“It’s something that belongs to you,” replied Abigail, smiling at the pleasure in her friend’s eyes. “And has rightfully belonged to you for eighteen years now.”

Martha looked up, surprised, from trying to read the engraving traced on the rim. Abigail’s eyes hadn’t been good enough to decipher it without her spectacles, either, but she knew it said Liberté—Amitié. “Dear Heavens, not the Queen’s gift, after all this time?” And she turned it over, to look at the ostrich-plumed portrait on the back.

“A part of it, I believe—Sophie believes,” Abigail added. “She sent it to me, to ask what should be done with it: Did it rightly belong to you, or to the nation? She came by it from a New York friend—” Privately, Abigail suspected Aaron Burr…and suspected that he and Mrs. Hallam were rather more than friends. “—and would have thought nothing of it, she says. But when she was in Paris she was friends with that little slave nursemaid of Mr. Jefferson’s—a dear good-hearted girl but never about when you needed her—and they still correspond.”

For a moment Martha looked as if she had something to say on the subject of anyone so foolish as to teach a slave to read, but then, as if recalling Mr. Jefferson’s known eccentricity, did not.
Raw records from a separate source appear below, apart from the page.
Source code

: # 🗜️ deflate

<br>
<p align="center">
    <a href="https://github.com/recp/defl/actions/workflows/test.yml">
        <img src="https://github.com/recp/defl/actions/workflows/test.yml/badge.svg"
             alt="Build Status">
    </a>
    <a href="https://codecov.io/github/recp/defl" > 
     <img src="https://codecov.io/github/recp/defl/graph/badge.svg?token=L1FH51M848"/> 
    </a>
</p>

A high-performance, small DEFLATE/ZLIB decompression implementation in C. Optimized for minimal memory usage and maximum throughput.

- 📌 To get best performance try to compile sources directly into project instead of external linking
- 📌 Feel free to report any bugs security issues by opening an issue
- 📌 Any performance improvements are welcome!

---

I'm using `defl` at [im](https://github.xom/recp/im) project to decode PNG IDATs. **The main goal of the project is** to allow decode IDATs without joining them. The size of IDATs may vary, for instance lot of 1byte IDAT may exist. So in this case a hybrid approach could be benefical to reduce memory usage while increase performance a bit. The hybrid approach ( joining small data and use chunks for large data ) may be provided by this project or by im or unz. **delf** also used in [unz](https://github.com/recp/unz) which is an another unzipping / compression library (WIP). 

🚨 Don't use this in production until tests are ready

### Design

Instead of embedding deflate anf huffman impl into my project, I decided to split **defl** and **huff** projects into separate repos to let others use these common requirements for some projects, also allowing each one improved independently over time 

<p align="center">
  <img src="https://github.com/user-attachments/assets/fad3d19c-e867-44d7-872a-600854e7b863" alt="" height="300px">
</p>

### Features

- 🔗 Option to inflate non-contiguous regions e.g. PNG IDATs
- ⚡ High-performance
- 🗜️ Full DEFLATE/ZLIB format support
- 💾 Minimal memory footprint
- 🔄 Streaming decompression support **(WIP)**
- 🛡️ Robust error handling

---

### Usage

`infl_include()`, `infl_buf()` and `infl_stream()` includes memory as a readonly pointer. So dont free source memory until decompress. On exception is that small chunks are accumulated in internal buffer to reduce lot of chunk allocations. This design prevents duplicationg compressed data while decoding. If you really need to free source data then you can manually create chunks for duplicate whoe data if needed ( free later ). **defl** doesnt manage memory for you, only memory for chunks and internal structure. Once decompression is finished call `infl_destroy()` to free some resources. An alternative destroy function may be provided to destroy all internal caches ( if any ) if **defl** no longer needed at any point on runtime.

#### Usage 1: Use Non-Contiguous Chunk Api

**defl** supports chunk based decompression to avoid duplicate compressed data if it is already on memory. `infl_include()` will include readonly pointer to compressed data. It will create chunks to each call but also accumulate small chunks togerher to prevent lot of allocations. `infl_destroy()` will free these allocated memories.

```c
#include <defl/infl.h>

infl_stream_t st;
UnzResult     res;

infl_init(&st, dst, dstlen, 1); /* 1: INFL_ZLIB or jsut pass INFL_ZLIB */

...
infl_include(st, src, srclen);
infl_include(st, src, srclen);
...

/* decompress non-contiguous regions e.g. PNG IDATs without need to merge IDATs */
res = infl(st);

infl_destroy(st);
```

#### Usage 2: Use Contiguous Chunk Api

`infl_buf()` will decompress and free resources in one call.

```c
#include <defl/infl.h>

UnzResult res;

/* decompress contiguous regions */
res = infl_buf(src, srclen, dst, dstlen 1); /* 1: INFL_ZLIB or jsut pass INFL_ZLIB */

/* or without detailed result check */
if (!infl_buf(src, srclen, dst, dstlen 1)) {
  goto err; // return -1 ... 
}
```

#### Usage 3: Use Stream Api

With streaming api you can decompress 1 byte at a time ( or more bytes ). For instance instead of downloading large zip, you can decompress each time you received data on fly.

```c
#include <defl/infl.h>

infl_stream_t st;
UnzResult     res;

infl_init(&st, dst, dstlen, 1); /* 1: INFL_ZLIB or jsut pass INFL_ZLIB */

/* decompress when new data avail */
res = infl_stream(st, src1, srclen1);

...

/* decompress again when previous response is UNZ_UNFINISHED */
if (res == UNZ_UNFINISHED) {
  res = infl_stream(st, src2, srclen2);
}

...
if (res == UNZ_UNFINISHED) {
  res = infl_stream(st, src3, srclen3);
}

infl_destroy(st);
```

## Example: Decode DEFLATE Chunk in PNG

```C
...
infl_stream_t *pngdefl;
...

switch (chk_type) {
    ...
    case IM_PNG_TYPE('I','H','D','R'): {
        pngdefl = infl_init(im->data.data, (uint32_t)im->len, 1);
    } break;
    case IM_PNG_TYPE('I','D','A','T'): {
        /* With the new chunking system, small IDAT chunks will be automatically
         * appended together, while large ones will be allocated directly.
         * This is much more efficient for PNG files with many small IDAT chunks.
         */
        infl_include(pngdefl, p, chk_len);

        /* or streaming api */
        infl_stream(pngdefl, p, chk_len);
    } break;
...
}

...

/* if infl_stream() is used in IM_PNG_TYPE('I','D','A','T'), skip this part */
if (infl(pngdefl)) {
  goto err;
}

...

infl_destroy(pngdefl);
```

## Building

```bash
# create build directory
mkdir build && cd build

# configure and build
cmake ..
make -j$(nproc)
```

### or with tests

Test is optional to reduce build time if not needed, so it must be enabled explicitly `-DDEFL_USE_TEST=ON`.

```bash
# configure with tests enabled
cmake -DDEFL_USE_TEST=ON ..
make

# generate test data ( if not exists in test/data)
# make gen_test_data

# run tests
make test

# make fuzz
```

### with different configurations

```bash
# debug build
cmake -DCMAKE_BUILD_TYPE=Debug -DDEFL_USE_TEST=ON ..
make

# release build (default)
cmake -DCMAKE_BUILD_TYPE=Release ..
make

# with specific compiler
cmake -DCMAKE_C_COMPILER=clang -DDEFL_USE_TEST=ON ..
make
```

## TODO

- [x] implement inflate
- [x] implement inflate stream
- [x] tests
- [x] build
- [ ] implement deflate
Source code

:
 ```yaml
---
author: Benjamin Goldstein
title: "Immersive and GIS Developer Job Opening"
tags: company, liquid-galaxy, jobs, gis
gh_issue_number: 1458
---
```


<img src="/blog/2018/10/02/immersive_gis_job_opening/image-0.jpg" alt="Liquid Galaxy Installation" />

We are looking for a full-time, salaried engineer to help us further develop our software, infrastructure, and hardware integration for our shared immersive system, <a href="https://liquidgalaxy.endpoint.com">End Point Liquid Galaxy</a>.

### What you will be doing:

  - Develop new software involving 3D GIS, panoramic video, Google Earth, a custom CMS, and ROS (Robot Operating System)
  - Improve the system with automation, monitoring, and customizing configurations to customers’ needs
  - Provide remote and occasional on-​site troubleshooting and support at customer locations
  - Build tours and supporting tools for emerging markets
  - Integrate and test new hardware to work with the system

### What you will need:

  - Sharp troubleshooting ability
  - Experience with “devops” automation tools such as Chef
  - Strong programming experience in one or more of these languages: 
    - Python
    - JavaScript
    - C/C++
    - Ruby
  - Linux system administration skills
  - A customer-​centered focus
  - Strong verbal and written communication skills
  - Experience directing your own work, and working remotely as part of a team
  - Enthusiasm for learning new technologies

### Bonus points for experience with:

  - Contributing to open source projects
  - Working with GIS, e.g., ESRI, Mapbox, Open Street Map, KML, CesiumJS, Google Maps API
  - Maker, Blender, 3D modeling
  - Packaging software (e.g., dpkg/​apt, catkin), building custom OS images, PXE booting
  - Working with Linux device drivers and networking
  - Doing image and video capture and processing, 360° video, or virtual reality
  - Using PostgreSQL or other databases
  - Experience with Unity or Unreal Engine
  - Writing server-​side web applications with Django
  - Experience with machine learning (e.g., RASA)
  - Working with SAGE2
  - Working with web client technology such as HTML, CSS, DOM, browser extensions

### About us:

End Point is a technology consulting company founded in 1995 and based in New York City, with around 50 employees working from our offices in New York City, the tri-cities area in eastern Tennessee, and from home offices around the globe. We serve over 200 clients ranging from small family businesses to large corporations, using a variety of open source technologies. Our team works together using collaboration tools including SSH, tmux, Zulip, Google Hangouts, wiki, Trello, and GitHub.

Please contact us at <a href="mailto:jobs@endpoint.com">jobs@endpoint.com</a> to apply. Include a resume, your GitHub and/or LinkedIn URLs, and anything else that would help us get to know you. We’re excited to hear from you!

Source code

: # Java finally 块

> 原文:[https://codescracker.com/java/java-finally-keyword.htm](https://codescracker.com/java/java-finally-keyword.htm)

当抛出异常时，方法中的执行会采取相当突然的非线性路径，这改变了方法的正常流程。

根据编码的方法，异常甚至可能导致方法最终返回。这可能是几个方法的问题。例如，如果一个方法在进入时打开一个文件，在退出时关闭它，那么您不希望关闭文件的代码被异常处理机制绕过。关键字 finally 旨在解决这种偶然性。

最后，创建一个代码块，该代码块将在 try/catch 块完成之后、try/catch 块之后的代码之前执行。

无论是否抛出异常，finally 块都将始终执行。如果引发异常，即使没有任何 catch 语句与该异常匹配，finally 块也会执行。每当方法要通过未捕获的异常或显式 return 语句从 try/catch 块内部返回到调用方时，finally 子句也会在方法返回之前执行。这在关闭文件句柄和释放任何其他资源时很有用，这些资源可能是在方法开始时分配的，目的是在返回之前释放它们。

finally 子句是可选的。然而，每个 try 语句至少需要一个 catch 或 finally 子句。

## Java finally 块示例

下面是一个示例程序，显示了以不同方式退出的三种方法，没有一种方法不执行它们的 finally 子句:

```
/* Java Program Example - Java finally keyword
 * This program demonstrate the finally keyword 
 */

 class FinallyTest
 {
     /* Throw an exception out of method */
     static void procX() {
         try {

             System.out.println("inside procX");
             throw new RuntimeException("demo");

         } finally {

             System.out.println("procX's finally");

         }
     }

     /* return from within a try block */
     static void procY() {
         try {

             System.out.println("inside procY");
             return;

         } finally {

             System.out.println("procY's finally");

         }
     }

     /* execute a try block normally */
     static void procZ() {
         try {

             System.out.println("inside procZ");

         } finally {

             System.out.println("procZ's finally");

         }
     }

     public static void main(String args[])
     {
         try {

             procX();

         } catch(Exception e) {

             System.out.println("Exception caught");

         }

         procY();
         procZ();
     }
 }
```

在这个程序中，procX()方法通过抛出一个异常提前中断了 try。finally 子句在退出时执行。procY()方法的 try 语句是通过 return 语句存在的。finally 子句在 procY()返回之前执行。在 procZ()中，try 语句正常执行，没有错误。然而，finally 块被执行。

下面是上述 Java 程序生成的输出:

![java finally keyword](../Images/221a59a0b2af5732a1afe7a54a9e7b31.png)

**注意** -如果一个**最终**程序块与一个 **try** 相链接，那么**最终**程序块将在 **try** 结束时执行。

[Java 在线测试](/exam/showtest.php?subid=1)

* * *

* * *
Which was just as well, thought Abigail. She went on, “Apparently the girl reminded her that they’d seen nécessaires de voyage of the kind at a shop in the Palais Royale—with night-lights, combs, that sort of thing—and that the proprietor had boasted of crafting the one the poor Queen sent to you in some kind of lavish casket in 1782. She ordered it set with her portrait surrounded by diamonds, he said, and engraved: Liberté—Amitié. And I do think this must have come from it, wherever the other bits have gone.”

Martha turned it again, the gold sparkling in the firelight. In a moment, thought Abigail, she’d call Nelly and Louisa over to admire it. But for an instant longer the old woman held it to herself, looking into its depths as if within them she could see 1782 again: the General alive, her niece Fanny alive, the French Queen herself and so many others still alive. Charley safely home from Europe and happy again with his family. The bloody consequences of Revolution and the bitter exhaustion of dreams shattered still wool unspun on Fate’s distaff. A year when “happily ever after” was still in sight.

“As you weren’t the Presidentress in 1782,” Abigail went on, “I don’t see how this can belong to the nation. It was simply a gift from one woman to another.”

From the last Queen of a kingdom that no longer existed, she thought, to the first hostess—the first consort—of a nation that, in 1782, had yet to be born.

“So all things do come in time to where they’re meant to be,” Martha murmured. “No matter what happens to us in the meantime. Thank you, dear. I’ll keep this, and look at it whenever I need to remember.”



“Is she all right?” Abigail asked Sophie, as the widow’s black driver helped her into Abigail’s carriage.